LAYOFFS AND FREEZING TOP MANAGERS SALARIES
While the Board approved the number of position cuts, board members requested staff to bring back further details on the cuts. The Board also froze the salaries of the District's Executive Management for one year.
The budget not only preserves the train service and safety levels that BART passengers currently enjoy, it will also add more trains to the morning commute and improve upon BART's 94% average passenger on-time performance record.
"Although these last four years have been very difficult financially, I am proud that we have been able to deal with the severe economic downturn without ever having to make cuts to train service frequency, or on-time performance," said BART General Manager Tom Margro. "Time and time again, passengers tell us train service frequency and on-time performance are the most important factors in their decision to ride BART. Since passenger fares account for 60% of BART's operating revenue source, it's crucial we do everything we can to give the customers the service they want so they'll keep riding."
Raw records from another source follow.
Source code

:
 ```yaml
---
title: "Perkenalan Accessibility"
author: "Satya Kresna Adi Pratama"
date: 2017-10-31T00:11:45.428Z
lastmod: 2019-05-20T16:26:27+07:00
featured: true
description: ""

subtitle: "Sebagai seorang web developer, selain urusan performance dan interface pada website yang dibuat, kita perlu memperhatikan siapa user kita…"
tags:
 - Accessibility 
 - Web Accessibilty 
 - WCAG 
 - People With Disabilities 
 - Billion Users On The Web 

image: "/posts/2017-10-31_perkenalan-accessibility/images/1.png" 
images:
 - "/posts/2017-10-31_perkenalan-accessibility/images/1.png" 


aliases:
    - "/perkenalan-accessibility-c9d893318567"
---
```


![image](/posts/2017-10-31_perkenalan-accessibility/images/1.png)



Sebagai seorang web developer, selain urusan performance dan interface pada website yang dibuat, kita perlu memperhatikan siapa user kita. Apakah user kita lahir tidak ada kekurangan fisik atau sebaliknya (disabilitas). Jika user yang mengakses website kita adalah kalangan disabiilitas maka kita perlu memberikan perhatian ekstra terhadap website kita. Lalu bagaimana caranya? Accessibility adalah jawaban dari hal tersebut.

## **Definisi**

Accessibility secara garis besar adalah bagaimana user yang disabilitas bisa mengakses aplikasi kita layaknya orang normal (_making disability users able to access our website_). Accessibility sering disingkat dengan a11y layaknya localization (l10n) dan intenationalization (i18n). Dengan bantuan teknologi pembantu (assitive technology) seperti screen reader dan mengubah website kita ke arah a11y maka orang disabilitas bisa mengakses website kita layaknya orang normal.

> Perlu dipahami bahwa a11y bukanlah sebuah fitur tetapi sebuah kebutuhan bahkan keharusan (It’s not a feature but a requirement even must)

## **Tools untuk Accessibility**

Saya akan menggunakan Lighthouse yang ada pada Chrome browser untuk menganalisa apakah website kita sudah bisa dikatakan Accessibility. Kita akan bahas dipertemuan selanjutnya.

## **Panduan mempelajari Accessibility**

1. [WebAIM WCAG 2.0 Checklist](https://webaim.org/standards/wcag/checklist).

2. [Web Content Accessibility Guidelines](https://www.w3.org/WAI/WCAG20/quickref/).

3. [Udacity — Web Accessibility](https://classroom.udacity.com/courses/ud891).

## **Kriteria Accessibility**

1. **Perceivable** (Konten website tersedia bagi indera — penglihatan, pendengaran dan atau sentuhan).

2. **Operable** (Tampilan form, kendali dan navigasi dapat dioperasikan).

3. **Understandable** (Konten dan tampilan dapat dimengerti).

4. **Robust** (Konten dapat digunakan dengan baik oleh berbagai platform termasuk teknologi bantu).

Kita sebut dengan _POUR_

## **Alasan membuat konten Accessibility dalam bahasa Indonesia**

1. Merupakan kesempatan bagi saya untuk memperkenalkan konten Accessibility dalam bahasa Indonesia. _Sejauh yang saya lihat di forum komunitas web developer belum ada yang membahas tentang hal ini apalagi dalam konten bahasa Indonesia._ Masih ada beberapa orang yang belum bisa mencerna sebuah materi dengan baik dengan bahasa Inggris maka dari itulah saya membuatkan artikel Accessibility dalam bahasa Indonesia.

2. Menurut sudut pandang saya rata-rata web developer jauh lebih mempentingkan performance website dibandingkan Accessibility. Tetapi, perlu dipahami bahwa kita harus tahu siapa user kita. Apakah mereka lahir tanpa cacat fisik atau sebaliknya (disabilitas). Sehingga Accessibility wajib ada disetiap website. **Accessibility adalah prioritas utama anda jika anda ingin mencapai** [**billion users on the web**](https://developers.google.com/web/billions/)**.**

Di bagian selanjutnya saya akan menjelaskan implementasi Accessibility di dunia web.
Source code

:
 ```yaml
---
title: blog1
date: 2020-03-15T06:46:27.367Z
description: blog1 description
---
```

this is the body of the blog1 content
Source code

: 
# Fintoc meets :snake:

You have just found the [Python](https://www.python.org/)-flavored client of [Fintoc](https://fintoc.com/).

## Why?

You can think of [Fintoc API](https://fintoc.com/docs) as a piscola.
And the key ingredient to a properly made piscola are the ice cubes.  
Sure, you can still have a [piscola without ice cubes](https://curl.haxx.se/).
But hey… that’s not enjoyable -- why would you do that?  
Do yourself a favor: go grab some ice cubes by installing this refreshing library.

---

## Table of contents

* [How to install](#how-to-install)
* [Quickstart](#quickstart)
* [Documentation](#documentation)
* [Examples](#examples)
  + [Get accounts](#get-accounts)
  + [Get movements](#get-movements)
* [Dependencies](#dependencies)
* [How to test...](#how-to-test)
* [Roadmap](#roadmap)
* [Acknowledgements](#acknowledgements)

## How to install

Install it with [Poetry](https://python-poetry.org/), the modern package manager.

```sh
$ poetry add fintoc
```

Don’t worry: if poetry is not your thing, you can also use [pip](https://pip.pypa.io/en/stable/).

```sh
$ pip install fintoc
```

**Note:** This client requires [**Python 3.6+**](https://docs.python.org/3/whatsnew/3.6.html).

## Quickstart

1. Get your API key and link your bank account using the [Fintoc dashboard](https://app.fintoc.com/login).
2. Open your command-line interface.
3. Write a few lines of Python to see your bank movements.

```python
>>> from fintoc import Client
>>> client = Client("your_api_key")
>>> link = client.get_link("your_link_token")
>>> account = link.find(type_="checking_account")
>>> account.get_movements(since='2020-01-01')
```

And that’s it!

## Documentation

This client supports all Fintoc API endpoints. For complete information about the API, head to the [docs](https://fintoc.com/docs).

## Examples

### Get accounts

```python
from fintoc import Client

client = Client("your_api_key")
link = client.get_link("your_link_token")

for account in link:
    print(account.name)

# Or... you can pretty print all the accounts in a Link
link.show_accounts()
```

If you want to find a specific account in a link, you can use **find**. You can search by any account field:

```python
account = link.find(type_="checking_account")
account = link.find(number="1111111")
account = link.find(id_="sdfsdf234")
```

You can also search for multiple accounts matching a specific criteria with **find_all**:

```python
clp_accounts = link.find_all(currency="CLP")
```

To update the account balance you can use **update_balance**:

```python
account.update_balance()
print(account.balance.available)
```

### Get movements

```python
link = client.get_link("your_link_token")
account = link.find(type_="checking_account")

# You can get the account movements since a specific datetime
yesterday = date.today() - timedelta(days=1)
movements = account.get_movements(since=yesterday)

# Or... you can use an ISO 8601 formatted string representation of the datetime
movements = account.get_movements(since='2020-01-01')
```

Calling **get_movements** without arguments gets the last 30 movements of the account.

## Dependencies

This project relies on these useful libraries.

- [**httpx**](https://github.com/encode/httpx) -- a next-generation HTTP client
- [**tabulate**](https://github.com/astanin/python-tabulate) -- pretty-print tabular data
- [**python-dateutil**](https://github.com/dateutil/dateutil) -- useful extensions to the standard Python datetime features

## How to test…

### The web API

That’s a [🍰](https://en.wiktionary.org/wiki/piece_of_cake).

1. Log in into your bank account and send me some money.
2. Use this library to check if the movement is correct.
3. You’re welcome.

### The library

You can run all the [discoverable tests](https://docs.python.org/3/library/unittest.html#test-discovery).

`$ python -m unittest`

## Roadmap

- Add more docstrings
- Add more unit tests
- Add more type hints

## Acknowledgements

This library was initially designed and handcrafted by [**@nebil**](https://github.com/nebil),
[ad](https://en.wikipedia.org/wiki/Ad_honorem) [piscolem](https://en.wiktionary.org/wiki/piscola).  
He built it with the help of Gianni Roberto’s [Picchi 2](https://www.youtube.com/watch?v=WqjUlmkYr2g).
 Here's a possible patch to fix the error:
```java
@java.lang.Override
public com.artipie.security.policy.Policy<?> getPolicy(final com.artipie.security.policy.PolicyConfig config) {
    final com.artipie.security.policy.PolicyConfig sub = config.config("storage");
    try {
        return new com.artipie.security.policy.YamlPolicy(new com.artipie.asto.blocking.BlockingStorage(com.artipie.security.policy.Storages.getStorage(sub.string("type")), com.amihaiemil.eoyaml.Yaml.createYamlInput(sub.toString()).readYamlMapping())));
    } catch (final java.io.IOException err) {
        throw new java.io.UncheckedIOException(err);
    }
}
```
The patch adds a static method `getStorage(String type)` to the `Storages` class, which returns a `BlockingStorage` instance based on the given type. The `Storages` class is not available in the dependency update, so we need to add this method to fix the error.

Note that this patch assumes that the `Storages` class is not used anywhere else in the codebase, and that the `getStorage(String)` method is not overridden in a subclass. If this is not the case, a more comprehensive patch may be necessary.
That said, the budget will still have impacts on BART passengers because it also deals with a $24 million deficit by:
- ELIMINATION OF 115.5 POSITIONS (nearly half of which are already vacant): Position reductions include some Station Agents Â– But all stations will be scheduled to be staffed during all hours of operation
- PARKING CHARGES AT 10 EAST BAY STATIONS: $1.00/day at MacArthur, Lake Merritt, Rockridge, Orinda, Lafayette, Walnut Creek, Dublin/Pleasanton, North Berkeley & Ashby Stations and $5.00/day at West Oakland
- $0.10 TICKET SURCHARGE: BART will use these revenues to fund capital projects like keeping the new fare gates, ticket machines and refurbished BART cars in working order. SamTrans would use its portion of the revenues to offset the operating costs of the new extension to San Francisco Int'l Airport and Millbrae.
- REDUCTION TO THE SENIOR, DISABLED AND CHILD (5 years to 12 years) DISCOUNT: BART currently offers 75% off a full fare ticket, which is the most generous discount in the Bay Area. The discount will now be reduced to 62.5%.
- SHORTENING SOME PEAK PERIOD TRAINS IN ORDER TO MORE CLOSELY MATCH DEMAND: This may result in slightly more crowded trains during the peak period on some lines
BUDGET UNBALANCED: $24 MILLION DEFICIT
Even with these measures, the FY06 Interim Operating Budget is unbalanced and carries a $24 million deficit. Margro said that's in large part due to the increase in health care and benefit costs over the next fiscal year and beyond.
"Virtually every business and public agency has been slammed with these skyrocketing health care benefit costs and BART is no exception," Margro said. "Over the next four years these costs will increase another 70%."
In order to achieve a balanced budget, BART's Board directed staff to find savings in the on-going contract negotiations with BART's five labor unions.